▶ **Exercise**
The number of lines below that contain the word "move" is all that the answer should hold.
+ + +
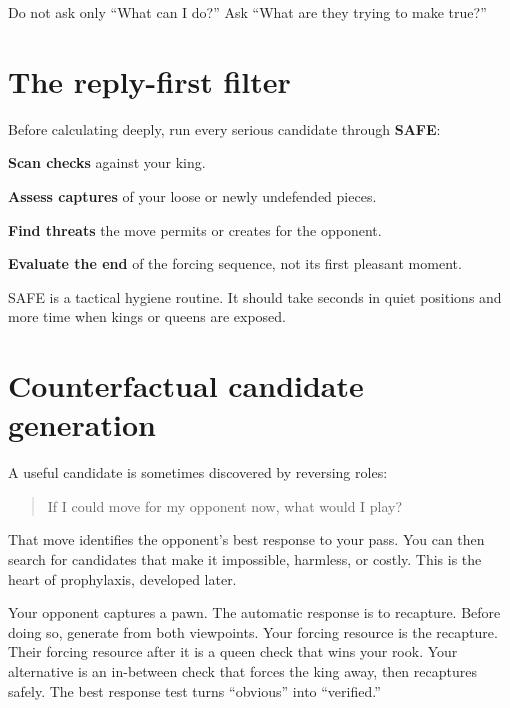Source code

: \begin{intuitionbox}
Do not ask only ``What can I do?'' Ask ``What are they trying to make true?''
\end{intuitionbox}

\section{The reply-first filter}
Before calculating deeply, run every serious candidate through \textbf{SAFE}:

\begin{description}[style=multiline,leftmargin=3.0em,labelwidth=2.3em]
\item[S] \textbf{Scan checks} against your king.
\item[A] \textbf{Assess captures} of your loose or newly undefended pieces.
\item[F] \textbf{Find threats} the move permits or creates for the opponent.
\item[E] \textbf{Evaluate the end} of the forcing sequence, not its first pleasant moment.
\end{description}

SAFE is a tactical hygiene routine. It should take seconds in quiet positions and more time when kings or queens are exposed.

\section{Counterfactual candidate generation}
A useful candidate is sometimes discovered by reversing roles:

\begin{quote}
If I could move for my opponent now, what would I play?
\end{quote}

That move identifies the opponent's best response to your pass. You can then search for candidates that make it impossible, harmless, or costly. This is the heart of prophylaxis, developed later.

\begin{workedbox}[title={Worked example: the natural recapture}]
Your opponent captures a pawn. The automatic response is to recapture. Before doing so, generate from both viewpoints. Your forcing resource is the recapture. Their forcing resource after it is a queen check that wins your rook. Your alternative is an in-between check that forces the king away, then recaptures safely. The best response test turns ``obvious'' into ``verified.''
\end{workedbox}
+ + +
▶ **Solution to the exercise**
3